I will pass for now.

FIDO2 - The Cool Stuff

Let's go to the coolest and easiest solution for private use in my opinion: FIDO2 which stands for Fast Identity Online.

You can create 2 different keys. Be sure to create a FIDO2 PIN for the YubiKey. This can be done with the YubiKey Manager via CLI or GUI. And write that PIN down. If you lose that you are in trouble like me.😏

You can reset the PIN anytime, but then all your U2FA will be reset as well. So be careful. I was an idiot so you don't have to be.

Anyway, let's go forward with the 2 types of keys.

You have discoverable Credentials and non-discoverable Credentials.

Discoverable Credential Non-Discoverable Credential
openssh-server >8.3 openssh-server >8.2p1
No private key in ~/.ssh Creates a private key in ~/.ssh
Can be used by someone who finds the YubiKey The YubiKey itself is useless
Portable Less portable

I also checked for you which commonly used server distros has which openssh-server version:

Operating System open-ssh server version
Ubuntu 22.04 LTS (Jammy) 8.9p1-3
Debian 11 (Bullseye) 8.4p1
Ubuntu 20.04 LTS (Focal) 8.2p1
Debian 10 (Buster) 7.9p1
Ubuntu 18.04 LTS (Bionic) 7.6p1
Debian 9 (Stretch) 7.4p1

Discoverable Credential

This will use the YubiKey as your SSH key. Meaning as long as you have your YubiKey plugged in you can SSH into your servers. You can take the key to another system and you are still able to log in via SSH since the YubiKey is your SSH key. Pretty amazing. I would like to do just that!
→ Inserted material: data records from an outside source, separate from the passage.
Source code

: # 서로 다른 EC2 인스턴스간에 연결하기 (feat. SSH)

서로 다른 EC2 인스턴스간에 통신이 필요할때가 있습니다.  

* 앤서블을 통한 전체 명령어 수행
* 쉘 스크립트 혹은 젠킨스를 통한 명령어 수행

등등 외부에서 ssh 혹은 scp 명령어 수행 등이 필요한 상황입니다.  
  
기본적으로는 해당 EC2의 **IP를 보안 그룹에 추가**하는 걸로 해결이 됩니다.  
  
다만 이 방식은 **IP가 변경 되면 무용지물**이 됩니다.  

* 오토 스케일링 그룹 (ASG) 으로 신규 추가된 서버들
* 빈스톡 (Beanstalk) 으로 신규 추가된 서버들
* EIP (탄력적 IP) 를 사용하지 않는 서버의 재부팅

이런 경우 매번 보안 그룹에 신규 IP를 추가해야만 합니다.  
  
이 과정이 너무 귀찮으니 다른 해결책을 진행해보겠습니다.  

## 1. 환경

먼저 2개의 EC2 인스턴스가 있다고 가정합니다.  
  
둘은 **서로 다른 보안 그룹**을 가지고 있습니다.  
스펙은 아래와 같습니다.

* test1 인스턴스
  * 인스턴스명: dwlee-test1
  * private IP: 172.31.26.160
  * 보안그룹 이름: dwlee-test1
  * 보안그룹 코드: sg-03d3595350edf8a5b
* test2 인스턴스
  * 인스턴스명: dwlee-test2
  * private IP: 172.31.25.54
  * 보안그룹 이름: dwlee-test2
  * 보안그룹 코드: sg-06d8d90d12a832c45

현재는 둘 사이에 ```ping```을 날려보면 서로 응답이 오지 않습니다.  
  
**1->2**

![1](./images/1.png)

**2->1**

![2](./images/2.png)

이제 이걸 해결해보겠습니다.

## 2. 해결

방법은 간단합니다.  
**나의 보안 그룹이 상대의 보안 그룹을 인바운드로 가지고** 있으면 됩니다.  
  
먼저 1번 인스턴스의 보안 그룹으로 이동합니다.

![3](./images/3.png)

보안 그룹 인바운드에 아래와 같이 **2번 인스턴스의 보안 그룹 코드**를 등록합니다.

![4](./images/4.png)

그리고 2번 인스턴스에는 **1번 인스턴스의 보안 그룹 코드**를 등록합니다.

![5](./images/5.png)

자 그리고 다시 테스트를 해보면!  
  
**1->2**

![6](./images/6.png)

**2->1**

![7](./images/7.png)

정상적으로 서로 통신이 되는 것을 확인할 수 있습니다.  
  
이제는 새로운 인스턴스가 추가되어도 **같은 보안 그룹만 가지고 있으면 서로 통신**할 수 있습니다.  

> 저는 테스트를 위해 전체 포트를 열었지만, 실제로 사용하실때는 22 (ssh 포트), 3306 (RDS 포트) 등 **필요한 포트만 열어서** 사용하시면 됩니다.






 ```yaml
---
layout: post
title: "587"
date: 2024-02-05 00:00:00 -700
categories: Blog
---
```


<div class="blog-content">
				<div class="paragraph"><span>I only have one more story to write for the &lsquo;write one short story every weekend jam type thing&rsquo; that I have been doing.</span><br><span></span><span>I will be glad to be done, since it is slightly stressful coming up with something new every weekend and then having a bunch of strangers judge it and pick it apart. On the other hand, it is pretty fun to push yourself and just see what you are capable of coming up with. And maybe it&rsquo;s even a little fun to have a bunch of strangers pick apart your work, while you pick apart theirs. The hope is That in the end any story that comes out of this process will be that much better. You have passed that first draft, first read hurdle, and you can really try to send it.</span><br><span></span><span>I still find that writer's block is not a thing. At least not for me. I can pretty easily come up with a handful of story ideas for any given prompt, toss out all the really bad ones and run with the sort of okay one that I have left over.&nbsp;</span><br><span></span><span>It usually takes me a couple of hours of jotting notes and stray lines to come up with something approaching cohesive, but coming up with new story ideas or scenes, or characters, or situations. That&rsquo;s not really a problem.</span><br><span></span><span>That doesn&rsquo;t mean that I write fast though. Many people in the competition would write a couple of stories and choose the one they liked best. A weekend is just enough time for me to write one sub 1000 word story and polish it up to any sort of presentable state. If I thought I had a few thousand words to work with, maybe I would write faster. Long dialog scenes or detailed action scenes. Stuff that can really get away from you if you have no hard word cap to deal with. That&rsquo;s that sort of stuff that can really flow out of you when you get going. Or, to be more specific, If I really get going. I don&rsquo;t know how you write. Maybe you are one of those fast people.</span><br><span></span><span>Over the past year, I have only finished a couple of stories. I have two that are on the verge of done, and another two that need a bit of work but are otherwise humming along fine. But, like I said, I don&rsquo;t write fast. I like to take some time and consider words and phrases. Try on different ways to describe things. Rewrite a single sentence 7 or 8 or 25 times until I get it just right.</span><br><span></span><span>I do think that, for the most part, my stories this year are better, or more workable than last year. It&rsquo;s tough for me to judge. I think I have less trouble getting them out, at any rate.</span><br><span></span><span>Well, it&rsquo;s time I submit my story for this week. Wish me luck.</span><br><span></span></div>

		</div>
Unfortunately, my YubiKey 5 NFC does have an older firmware (5.1.2) and can not do this. Also, you can not update YubiKey Firmware. What a bummer. 😞

Non-Discoverable Credential

This will create an SSH key on your local system in ~/.ssh but only works together with the YubiKey. So if I remove my YubiKey or lose the YubiKey altogether I can not use this SSH key anymore. That also means other people can not use this YubiKey on their machines. But that also means I have to copy this private key to all of the servers I want to use this on.

You can basically create two types of keys here:

  • ecdsa-sk
  • ed25519-sk

The -sk stand for security key. Since I use an id_ed25519 already (because of reasons) I thought let's go with that one. Nope. Again my firmware was too old. You have to have at least a YubiKey with version 5.2.3. Everything below can only do ecdsa-sk.

Meh, then let's use the ecdsa-sk version:

ssh-keygen -t ecdsa-sk -C "test"

Generating public/private ecdsa-sk key pair.
You may need to touch your authenticator to authorize key generation.
Enter PIN for authenticator: 
You may need to touch your authenticator (again) to authorize key generation.
Enter file in which to save the key (/home/andrej/.ssh/id_ecdsa_sk): test	
Enter passphrase (empty for no passphrase): 
Enter same passphrase again: 
Your identification has been saved in test
Your public key has been saved in
The key fingerprint is:
SHA256:Qc1skzFfEyvlE0mwpteOEOckgPcAjevgF3vXF62hgBQ test
The key's randomart image is:
+-[ECDSA-SK 256]--+
|      .=E=oo.oBo |
|      o.=.Bo =.+ |
|       +.=o.B +. |
|    . o ..oO oo..|
|   . o oS ooo..+ |
|    . + . .oooo  |
|     . . .  ...  |
|                 |
|                 |

I did not use a password since I want to only touch the YubiKey when using SSH. Now I copied my public key over to my server. Tried SSH and the YubiKey is flashing. One tap and I am on my server. How cool is that!

I have to say this is pretty cool. I am still a bit bumped out that I can not use the Disvocerable Keys, but I do not want to spend another 50 Euros or more to get a second YubiKey.

If you have a YubiKey or any other FIDO2 standard security key give this a go.